Ayat ini menjelaskan bahwa Tuhanlah yang menyerahkan Yakub (Israel) menjadi jarahan karena mereka berdosa kepada-Nya, tidak mau mengikuti jalan-Nya dan menaati hukum-Nya. Ini menegaskan bahwa kehancuran Israel adalah akibat dari dosa mereka sendiri, bukan karena Tuhan tidak setia.
Latar belakang
Mengakui kebenaran hukuman
Yesaya dengan jujur mengakui bahwa Tuhan sendirilah yang menyerahkan Yakub menjadi jarahan, tetapi hal itu disebabkan oleh dosa Israel.

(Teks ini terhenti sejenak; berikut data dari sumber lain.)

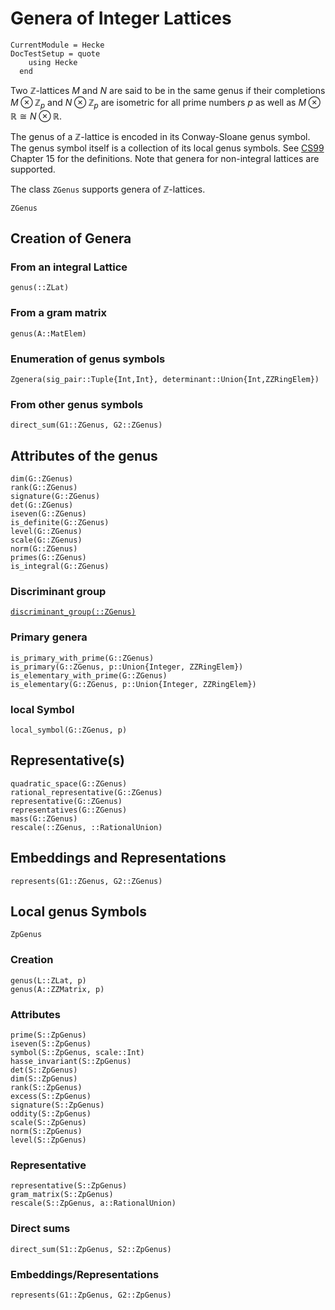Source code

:# Genera of Integer Lattices
```@meta
CurrentModule = Hecke
DocTestSetup = quote
    using Hecke
  end
```
Two $\mathbb{Z}$-lattices $M$ and $N$ are said to be in the same genus if
their completions $M \otimes \mathbb{Z}_p$ and $N \otimes \mathbb{Z}_p$ are isometric for all
prime numbers $p$ as well as $M \otimes \mathbb{R} \cong N\otimes \mathbb{R}$.

The genus of a $\mathbb{Z}$-lattice is encoded in its Conway-Sloane genus symbol.
The genus symbol itself is a collection of its local genus symbols.
See [CS99](@cite) Chapter 15 for the definitions.
Note that genera for non-integral lattices are supported.

The class `ZGenus` supports genera of $\mathbb{Z}$-lattices.

```@docs
ZGenus
```

## Creation of Genera

### From an integral Lattice

```@docs
genus(::ZLat)
```

### From a gram matrix

```@docs
genus(A::MatElem)
```

### Enumeration of genus symbols

```@docs
Zgenera(sig_pair::Tuple{Int,Int}, determinant::Union{Int,ZZRingElem})
```
### From other genus symbols
```@docs
direct_sum(G1::ZGenus, G2::ZGenus)
```

## Attributes of the genus

```@docs
dim(G::ZGenus)
rank(G::ZGenus)
signature(G::ZGenus)
det(G::ZGenus)
iseven(G::ZGenus)
is_definite(G::ZGenus)
level(G::ZGenus)
scale(G::ZGenus)
norm(G::ZGenus)
primes(G::ZGenus)
is_integral(G::ZGenus)
```
### Discriminant group
[`discriminant_group(::ZGenus)`](@ref)

### Primary genera
```docs
is_primary_with_prime(G::ZGenus)
is_primary(G::ZGenus, p::Union{Integer, ZZRingElem})
is_elementary_with_prime(G::ZGenus)
is_elementary(G::ZGenus, p::Union{Integer, ZZRingElem})
```

### local Symbol
```@docs
local_symbol(G::ZGenus, p)
```

## Representative(s)

```@docs
quadratic_space(G::ZGenus)
rational_representative(G::ZGenus)
representative(G::ZGenus)
representatives(G::ZGenus)
mass(G::ZGenus)
rescale(::ZGenus, ::RationalUnion)
```

## Embeddings and Representations
```@docs
represents(G1::ZGenus, G2::ZGenus)
```

## Local genus Symbols

```@docs
ZpGenus
```

### Creation

```@docs
genus(L::ZLat, p)
genus(A::ZZMatrix, p)
```

### Attributes
```@docs
prime(S::ZpGenus)
iseven(S::ZpGenus)
symbol(S::ZpGenus, scale::Int)
hasse_invariant(S::ZpGenus)
det(S::ZpGenus)
dim(S::ZpGenus)
rank(S::ZpGenus)
excess(S::ZpGenus)
signature(S::ZpGenus)
oddity(S::ZpGenus)
scale(S::ZpGenus)
norm(S::ZpGenus)
level(S::ZpGenus)
```
### Representative
```@docs
representative(S::ZpGenus)
gram_matrix(S::ZpGenus)
rescale(S::ZpGenus, a::RationalUnion)
```

### Direct sums
```@docs
direct_sum(S1::ZpGenus, S2::ZpGenus)
```

### Embeddings/Representations
```@docs
represents(G1::ZpGenus, G2::ZpGenus)
```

Mereka tidak mau berjalan pada jalan Tuhan dan tidak mau patuh pada hukum-Nya.
Di mana
Yerusalem
Penghukuman yang sudah dijelaskan
Kapan
~700 SM
Kitab Nabi-nabi
Yang berbicara
Tuhan
Allah yang menghukum dan menyelamatkan
Kepada
Israel
Umat yang berdosa dan tidak mau patuh
Studi kata
Kata Kunci dalam Bahasa Asli
חָטָא
chata · berdosa
meleset dari sasaran, melakukan kesalahan moral
דֶּרֶךְ
derekh · jalan
cara hidup atau perilaku yang diikuti
תּוֹרָה
torah · hukum
pengajaran, petunjuk, atau hukum Allah
Dosa adalah meleset dari sasaran, dan Israel meleset dari jalan Tuhan dan menolak hukum-Nya. Ini menunjukkan bahwa dosa bukan sekadar kesalahan kecil, tetapi pemberontakan yang serius.
Tahukah kamu
Nabi yang jujur
Yesaya tidak menutup-nutupi dosa bangsanya sendiri; ia justru mengakui bahwa mereka berdosa kepada Tuhan yang setia memperingatkan.
Ayat terkait
Ayat Lain yang Menggemakan Yesaya 42:24
Roma 6:23
Dosa dan hukuman
“Sebab upah dosa ialah maut; tetapi karunia Allah ialah hidup yang kekal dalam Kristus Yesus, Tuhan kita.”
Yesaya 53:6
Jalan sesat
“Kita sekalian sesat seperti domba, masing-masing mengambil jalannya sendiri, tetapi TUHAN telah menimpakan kepadanya kejahatan kita sekalian.”
Yeremia 6:16
Jalan yang benar
“Beginilah firman TUHAN: Berdirilah di jalan-jalan dan lihatlah, tanyakanlah jalan-jalan yang dahulu, di mana jalan yang baik, lalu berjalanlah padanya; maka kamu akan mendapat ketenangan bagi jiwamu.”
Sering disalahpahami
Salah Kaprah tentang Yesaya 42:24
✕ Sering dikira
Menyalahkan Tuhan karena menghukum tanpa melihat dosa umat.
✓ Yang sebenarnya
Ayat ini menegaskan bahwa hukuman adalah konsekuensi logis dari dosa, bukan kesewenangan Tuhan.
✕ Sering dikira
Berpikir bahwa Israel tidak tahu jalan Tuhan, jadi tidak bersalah.
✓ Yang sebenarnya
Mereka tahu jalan itu, tetapi memilih untuk tidak berjalan di dalamnya.
Renungan
Renungan Singkat Yesaya 42:24
Ketika kita mengalami kesulitan, sering kita menyalahkan Tuhan, tetapi mungkin kita harus intropeksi apakah kita telah hidup sesuai kehendak-Nya. Mengakui dosa dan bertobat adalah langkah awal untuk dipulihkan.
Tuhan, ampuni dosa-dosa kami dan pulihkan hubungan kami dengan-Mu, agar kami tidak mengalami akibat dari kefasikan kami. Amin.